(GIVEN INFORMATION begins)

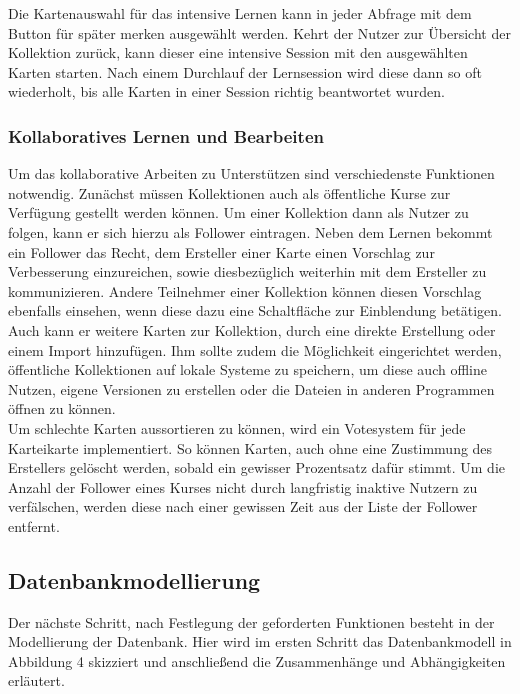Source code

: Die Kartenauswahl für das intensive Lernen kann in jeder Abfrage mit dem Button \glqq für später merken\grqq{} ausgewählt werden. Kehrt der Nutzer zur Übersicht der Kollektion zurück, kann dieser eine intensive Session mit den ausgewählten Karten starten. Nach einem Durchlauf der Lernsession wird diese dann so oft wiederholt, bis alle Karten in einer Session richtig beantwortet wurden.


\subsubsection{Kollaboratives Lernen und Bearbeiten}
Um das kollaborative Arbeiten zu Unterstützen sind verschiedenste Funktionen notwendig. Zunächst müssen Kollektionen auch als öffentliche Kurse zur Verfügung gestellt werden können. Um einer Kollektion dann als Nutzer zu folgen, kann er sich hierzu als Follower eintragen. Neben dem Lernen bekommt ein Follower das Recht, dem Ersteller einer Karte einen Vorschlag zur Verbesserung einzureichen, sowie diesbezüglich weiterhin mit dem Ersteller zu kommunizieren. Andere Teilnehmer einer Kollektion können diesen Vorschlag ebenfalls einsehen, wenn diese dazu eine Schaltfläche zur Einblendung betätigen. Auch kann er weitere Karten zur Kollektion, durch eine direkte Erstellung oder einem Import hinzufügen. Ihm sollte zudem die Möglichkeit eingerichtet werden, öffentliche Kollektionen auf lokale Systeme zu speichern, um diese auch offline Nutzen, eigene Versionen zu erstellen oder die Dateien in anderen Programmen öffnen zu können. \\

Um schlechte Karten aussortieren zu können, wird ein Votesystem für jede Karteikarte implementiert. So können Karten, auch ohne eine Zustimmung des Erstellers gelöscht werden, sobald ein gewisser Prozentsatz dafür stimmt. Um die Anzahl der Follower eines Kurses nicht durch langfristig inaktive Nutzern zu verfälschen, werden diese nach einer gewissen Zeit aus der Liste der Follower entfernt. 

\subsection{Datenbankmodellierung}
Der nächste Schritt, nach Festlegung der geforderten Funktionen besteht in der Modellierung der Datenbank. Hier wird im ersten Schritt das Datenbankmodell in Abbildung 4 skizziert und anschließend die Zusammenhänge und Abhängigkeiten erläutert.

(GIVEN INFORMATION ends)

- _EXERCISE DETAILS_: Only the pictures are to be left out, and all of the data must otherwise be transcribed exactly.

- _WRITTEN ANSWER_:
Source code

: Die Kartenauswahl für das intensive Lernen kann in jeder Abfrage mit dem Button \glqq für später merken\grqq{} ausgewählt werden. Kehrt der Nutzer zur Übersicht der Kollektion zurück, kann dieser eine intensive Session mit den ausgewählten Karten starten. Nach einem Durchlauf der Lernsession wird diese dann so oft wiederholt, bis alle Karten in einer Session richtig beantwortet wurden.


\subsubsection{Kollaboratives Lernen und Bearbeiten}
Um das kollaborative Arbeiten zu Unterstützen sind verschiedenste Funktionen notwendig. Zunächst müssen Kollektionen auch als öffentliche Kurse zur Verfügung gestellt werden können. Um einer Kollektion dann als Nutzer zu folgen, kann er sich hierzu als Follower eintragen. Neben dem Lernen bekommt ein Follower das Recht, dem Ersteller einer Karte einen Vorschlag zur Verbesserung einzureichen, sowie diesbezüglich weiterhin mit dem Ersteller zu kommunizieren. Andere Teilnehmer einer Kollektion können diesen Vorschlag ebenfalls einsehen, wenn diese dazu eine Schaltfläche zur Einblendung betätigen. Auch kann er weitere Karten zur Kollektion, durch eine direkte Erstellung oder einem Import hinzufügen. Ihm sollte zudem die Möglichkeit eingerichtet werden, öffentliche Kollektionen auf lokale Systeme zu speichern, um diese auch offline Nutzen, eigene Versionen zu erstellen oder die Dateien in anderen Programmen öffnen zu können. \\

Um schlechte Karten aussortieren zu können, wird ein Votesystem für jede Karteikarte implementiert. So können Karten, auch ohne eine Zustimmung des Erstellers gelöscht werden, sobald ein gewisser Prozentsatz dafür stimmt. Um die Anzahl der Follower eines Kurses nicht durch langfristig inaktive Nutzern zu verfälschen, werden diese nach einer gewissen Zeit aus der Liste der Follower entfernt. 

\subsection{Datenbankmodellierung}
Der nächste Schritt, nach Festlegung der geforderten Funktionen besteht in der Modellierung der Datenbank. Hier wird im ersten Schritt das Datenbankmodell in Abbildung 4 skizziert und anschließend die Zusammenhänge und Abhängigkeiten erläutert.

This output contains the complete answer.